Fig. 11: Normalized Cycles - 16 worker threads. All numbers are normalized to baseline execution without snapshotting.



Fig. 12: Write Amplification (Bytes of Data) - 16 worker threads. All numbers are normalized to NVOverlay.

Shadow and NVOverlay, we track the number of eight byte writes performed on the radix tree mapping table. All numbers are normalized to NVOverlay.

As stated in Section II, both HW Shadow and NVOverlay demonstrate lower write amplification than logging. This is an expected result, since PiCL and PiCL-L2 need to write two full cache lines for each cache eviction instead of one. Overall, PiCL writes  $1.4\times-1.9\times$  more data than NVOverlay. For PiCL-L2, write amplification is higher, ranging between  $1.8\times-2.3\times$ . This is caused by the smaller on-chip working set, as we discussed in the previous section.

In 5 out of 12 workloads, NVOverlay incurs more than 10% writes than Shadow Paging. This is because NVOverlay's coherence protocol issues a write to the NVM when the ownership of a cache line is transferred from the upper level of the hierarchy to the LLC. The negative effect of such write backs can become significant, as we see in kmeans, where 70% fewer writes are issued to the NVM for HW Shadow, and 37% fewer for PiCL. PiCL-L2, on the other hand, issues  $2\times$  more writes to the NVM compared with NVOverlay, due to extra log writes.

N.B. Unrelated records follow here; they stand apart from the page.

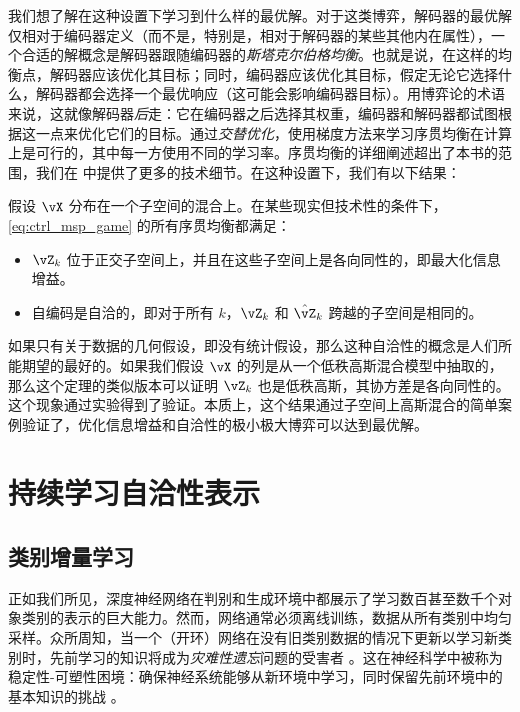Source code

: \documentclass[../../book-main.tex]{subfiles}
\begin{document}
我们想了解在这种设置下学习到什么样的最优解。对于这类博弈，解码器的最优解仅相对于编码器定义（而不是，特别是，相对于解码器的某些其他内在属性），一个合适的解概念是解码器跟随编码器的\textit{斯塔克尔伯格均衡}。也就是说，在这样的均衡点，解码器应该优化其目标；同时，编码器应该优化其目标，假定无论它选择什么，解码器都会选择一个最优响应（这可能会影响编码器目标）。用博弈论的术语来说，这就像解码器\textit{后}走：它在编码器之后选择其权重，编码器和解码器都试图根据这一点来优化它们的目标。通过\textit{交替优化}，使用梯度方法来学习序贯均衡在计算上是可行的，其中每一方使用不同的学习率。序贯均衡的详细阐述超出了本书的范围，我们在  中提供了更多的技术细节。在这种设置下，我们有以下结果：
\begin{theorem}\label{thm:ctrl_theory}
    假设 \(\vX\) 分布在一个子空间的混合上。在某些现实但技术性的条件下，\eqref{eq:ctrl_msp_game} 的所有序贯均衡都满足：
    \begin{itemize}
        \item \(\vZ_{k}\) 位于正交子空间上，并且在这些子空间上是各向同性的，即最大化信息增益。
        \item 自编码是自洽的，即对于所有 \(k\)，\(\vZ_{k}\) 和 \(\hat{\vZ}_{k}\) 跨越的子空间是相同的。
    \end{itemize}
\end{theorem}
如果只有关于数据的几何假设，即没有统计假设，那么这种自洽性的概念是人们所能期望的最好的。如果我们假设 \(\vX\) 的列是从一个低秩高斯混合模型中抽取的，那么这个定理的类似版本可以证明 \(\vZ_{k}\) 也是低秩高斯，其协方差是各向同性的。这个现象通过实验得到了验证。本质上，这个结果通过子空间上高斯混合的简单案例验证了，优化信息增益和自洽性的极小极大博弈可以达到最优解。






\section{持续学习自洽性表示}
\label{sec:continuous}

\subsection{类别增量学习}
\label{sec:class-wise-incremental}

正如我们所见，深度神经网络在判别和生成环境中都展示了学习数百甚至数千个对象类别的表示的巨大能力。然而，网络通常必须离线训练，数据从所有类别中均匀采样。众所周知，当一个（开环）网络在没有旧类别数据的情况下更新以学习新类别时，先前学习的知识将成为{\em 灾难性遗忘}问题的受害者 \cite{McCloskey1989catastrophic}。这在神经科学中被称为稳定性-可塑性困境：确保神经系统能够从新环境中学习，同时保留先前环境中的基本知识的挑战 \cite{Grossberg1987CompetitiveLF}。
\end{document}
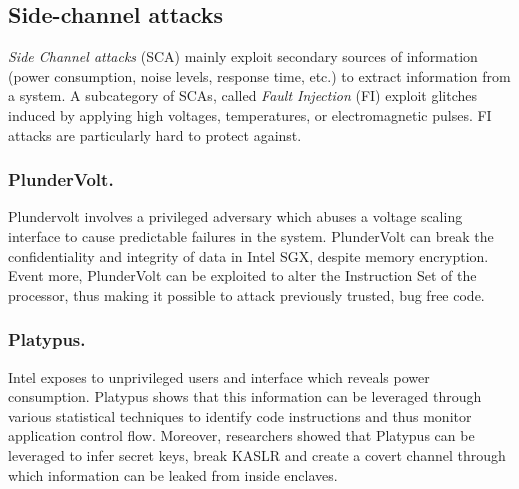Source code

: \documentclass[runningheads,a4paper]{uwsese}
\begin{document}



\subsection{Side-channel attacks}
\label{sidechannel_attacks}

\emph{Side Channel attacks} (SCA) mainly exploit secondary sources of
information (power consumption, noise levels, response time, etc.) to extract
information from a system. A subcategory of SCAs, called \emph{Fault Injection}
(FI) exploit glitches induced by applying high voltages, temperatures, or
electromagnetic pulses. FI attacks are particularly hard to protect against.

\subsubsection{PlunderVolt.}

Plundervolt \cite{plundervolt} involves a privileged adversary which abuses a
voltage scaling interface to cause predictable failures in the system. PlunderVolt
can break the confidentiality and integrity of data in Intel SGX, despite memory
encryption. Event more, PlunderVolt can be exploited to alter the Instruction Set
of the processor, thus making it possible to attack previously trusted, bug free
code.

\subsubsection{Platypus.}

Intel exposes to unprivileged users and interface which reveals power
consumption. Platypus \cite{platypus} shows that this information can be
leveraged through various statistical techniques to identify code instructions
and thus monitor application control flow. Moreover, researchers showed that
Platypus can be leveraged to infer secret keys, break KASLR \cite{kaslr} and
create a covert channel through which information can be leaked from inside
enclaves.
\end{document}
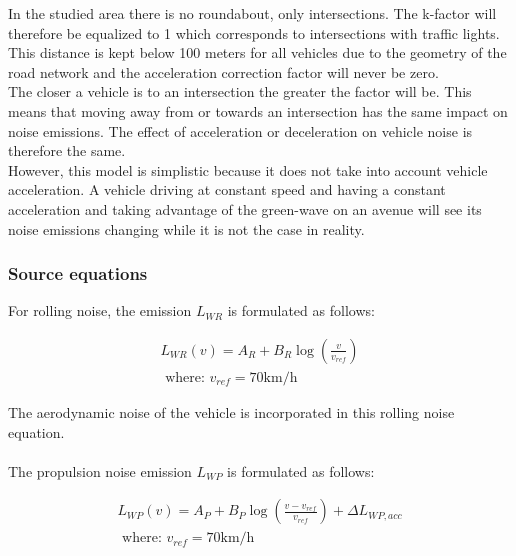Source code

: \documentclass{article}
\begin{document}
{\color{red}
In the studied area there is no roundabout, only intersections. The k-factor will therefore be equalized to 1 which corresponds to intersections with traffic lights. \\
This distance is kept below 100 meters for all vehicles due to the geometry of the road network and the acceleration correction factor will never be zero. \\
The closer a vehicle is to an intersection the greater the factor will be. This means that moving away from or towards an intersection has the same impact on noise emissions. The effect of acceleration or deceleration on vehicle noise is therefore the same. \\
However, this model is simplistic because it does not take into account vehicle acceleration. A vehicle driving at constant speed and having a constant acceleration and taking advantage of the green-wave on an avenue will see its noise emissions changing while it is not the case in reality.}

\subsubsection{Source equations}

\noindent For rolling noise, the emission $L_{WR}$ is formulated as follows:

\begin{equation}
    \label{RNC_IMAGINE}
    \begin{aligned}
        L_{WR}(v) = A_R+B_R\log(\frac{v}{v_{ref}}) \\
        \text{ where: } v_{ref}=70 \text{km/h}
    \end{aligned}
\end{equation}

\noindent The aerodynamic noise of the vehicle is incorporated in this rolling noise equation.\\
\\

\noindent The propulsion noise emission $L_{WP}$ is formulated as follows:


\begin{equation}
    \label{RNC_IMAGINE}
    \begin{aligned}
        L_{WP}(v) = A_P+B_P\log(\frac{v-v_{ref}}{v_{ref}})+ \Delta L_{WP,acc} \\
        \text{ where: } v_{ref}=70 \text{km/h}
    \end{aligned}
\end{equation}
\end{document}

Further studies of kmeans reveal that only 896,837 writes are issued from the LLC when simulating HW Shadow, while 3,087,987 writes (3.4× more) are issued from the L2 when simulating NVOverlay. Among these 3 million writes, 2,413,754 are caused by L2 capacity miss evictions, 668,951 by load-downgrade, 4,994 by store-eviction, and 288 by other events. From these numbers, we conclude that kmeans suffers from L2 thrashing by writing a large portion of data it fetched into L2, and later forced to evict them on capacity misses. This explains why kmeans favors LLC-based hardware schemes.



Fig. 13: **Persistent Mapping Metadata Cost** – All numbers are percentage of working set size.

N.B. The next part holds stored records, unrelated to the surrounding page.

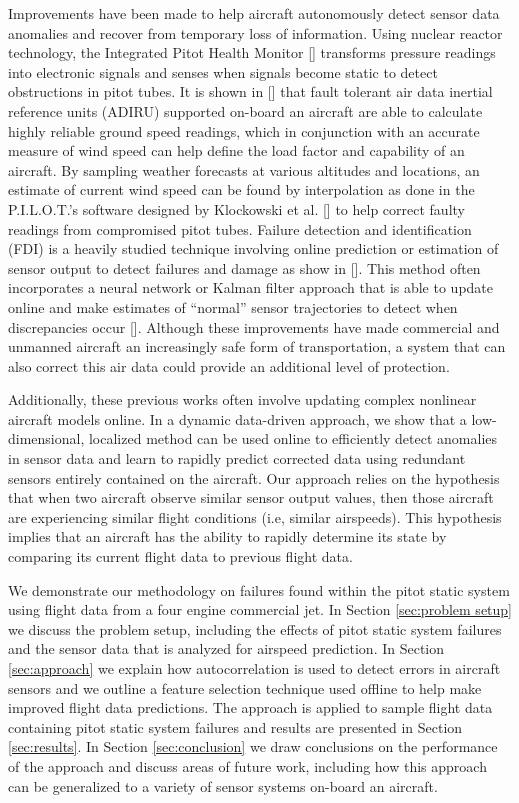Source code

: \documentclass[]{aiaa-tc}
\begin{document}
Improvements have been made to help aircraft autonomously detect sensor data anomalies and recover from temporary loss of information. Using nuclear reactor technology, the Integrated Pitot Health Monitor [] transforms pressure readings into electronic signals and senses when signals become static to detect obstructions in pitot tubes. It is shown in [] that fault tolerant air data inertial reference units (ADIRU) supported on-board an aircraft are able to calculate highly reliable ground speed readings, which in conjunction with an accurate measure of wind speed can help define the load factor and capability of an aircraft. By sampling weather forecasts at various altitudes and locations, an estimate of current wind speed can be found by interpolation as done in the P.I.L.O.T.'s software designed by Klockowski et al. [] to help correct faulty readings from compromised pitot tubes. Failure detection and identification (FDI) is a heavily studied technique involving online prediction or estimation of sensor output to detect failures and damage as show in []. This method often incorporates a neural network or Kalman filter approach that is able to update online and make estimates of ``normal'' sensor trajectories to  detect when discrepancies occur [].  Although these improvements have made commercial and unmanned aircraft an increasingly safe form of transportation, a system that can also correct this air data could provide an additional level of protection. 

Additionally, these previous works often involve updating complex nonlinear aircraft models online. In a dynamic data-driven approach, we show that a low-dimensional, localized method can be used online to efficiently detect anomalies in sensor data and learn to rapidly predict corrected data using redundant sensors entirely contained on the aircraft. Our approach relies on the hypothesis that when two aircraft observe similar sensor output values, then those aircraft are experiencing similar flight conditions (i.e, similar airspeeds). This hypothesis implies that an aircraft has the ability to rapidly determine its state by comparing its current flight data to previous flight data. 

We demonstrate our methodology on failures found within the pitot static system using flight data from a four engine commercial jet. In Section \ref{sec:problem setup} we discuss the problem setup, including the effects of pitot static system failures and the sensor data that is analyzed for airspeed prediction. In Section \ref{sec:approach} we explain how autocorrelation is used to detect errors in aircraft sensors and we outline a feature selection technique used offline to help make improved flight data predictions. The approach is applied to sample flight data containing pitot static system failures and results are presented in Section \ref{sec:results}. In Section \ref{sec:conclusion} we draw conclusions on the performance of the approach and discuss areas of future work, including how this approach can be generalized to a variety of sensor systems on-board an aircraft. 
\end{document}
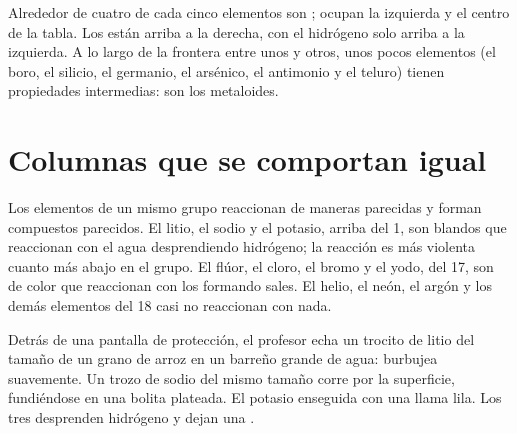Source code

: \begin{proposition}\label{prop:g9:periodic-table-first-look:where}
Alrededor de cuatro de cada cinco elementos son ; ocupan la
izquierda y el centro de la tabla. Los  están arriba a la
derecha, con el hidrógeno solo arriba a la izquierda. A lo largo de la
frontera entre unos y otros, unos pocos elementos (el boro, el silicio,
el germanio, el arsénico, el antimonio y el teluro) tienen propiedades
intermedias: son los metaloides.
\end{proposition}

\section{Columnas que se comportan igual}

\begin{proposition}\label{prop:g9:periodic-table-first-look:alike}
Los elementos de un mismo grupo reaccionan de maneras parecidas y forman
compuestos parecidos. El litio, el sodio y el potasio, arriba del 
1, son  blandos que reaccionan con el agua desprendiendo
hidrógeno; la reacción es más violenta cuanto más abajo en el grupo. El
flúor, el cloro, el bromo y el yodo, del  17, son  de
color que reaccionan con los  formando sales. El helio, el neón,
el argón y los demás elementos del  18 casi no reaccionan con nada.
\end{proposition}

\begin{inthelab}
Detrás de una pantalla de protección, el profesor echa un trocito de
litio del tamaño de un grano de arroz en un barreño grande de agua:
burbujea suavemente. Un trozo de sodio del mismo tamaño corre por la
superficie, fundiéndose en una bolita plateada. El potasio  enseguida
con una llama lila. Los tres desprenden hidrógeno y dejan una .
\end{inthelab}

Fortunately, the larger write amplification does not translate to higher execution time for NVOverlay.

## C. Persistent Metadata Overhead

Fig. 13 presents the size comparison between the Master Mapping Table ( $M_{master}$ , see Section V-C) and the write working set. We define the write working set as the total amount of data mapped by  $M_{master}$ .

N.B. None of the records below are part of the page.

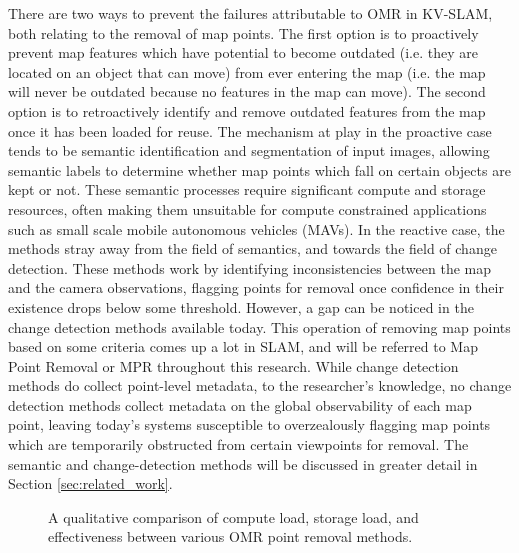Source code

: There are two ways to prevent the failures attributable to OMR in KV-SLAM, both relating to the removal of map points. The first option is to proactively prevent map features which have potential to become outdated (i.e. they are located on an object that can move) from ever entering the map (i.e. the map will never be outdated because no features in the map can move). The second option is to retroactively identify and remove outdated features from the map once it has been loaded for reuse. The mechanism at play in the proactive case tends to be semantic identification and segmentation of input images, allowing semantic labels to determine whether map points which fall on certain objects are kept or not. These semantic processes require significant compute and storage resources, often making them unsuitable for compute constrained applications such as small scale mobile autonomous vehicles (MAVs). In the reactive case, the methods stray away from the field of semantics, and towards the field of change detection. These methods work by identifying inconsistencies between the map and the camera observations, flagging points for removal once confidence in their existence drops below some threshold. However, a gap can be noticed in the change detection methods available today. This operation of removing map points based on some criteria comes up a lot in SLAM, and will be referred to Map Point Removal or MPR throughout this research. While change detection methods do collect point-level metadata, to the researcher's knowledge, no change detection methods collect metadata on the global observability of each map point, leaving today's systems susceptible to overzealously flagging map points which are temporarily obstructed from certain viewpoints for removal. The semantic and change-detection methods will be discussed in greater detail in Section \ref{sec:related_work}.

\begin{figure}[]
    \centering
    \caption[OMR Method Comparison]{A qualitative comparison of compute load, storage load, and effectiveness between various OMR point removal methods.}
    \label{fig:omr_method_comparison}
\end{figure}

The ratio between working set size and  $M_{master}$  size is rather stable across different runs. In all workloads except yada, the metadata cost is between 12.8%–15.1% of the working set size. This result is consistent with the property of radix trees: In a perfectly populated tree, each 8 byte pointer in a leaf node can map a 64 byte cache line, achieving a theoretical lower bound of 12.5%. Our results show that in most cases, NVOverlay can achieve an almost optimal use of mapping table storage, thanks to the locality of computation.



- (a) Normalized Cycles
- (b) Normalized Writes

Fig. 14: Sensitivity to epoch size (ART benchmark) - Cycles are normalized to baseline; Writes are normalized to NVOverlay.



(a) With Tag Walker (1M Epoch)

Fig. 15: Evict Reason Decomposition - Workload is ART.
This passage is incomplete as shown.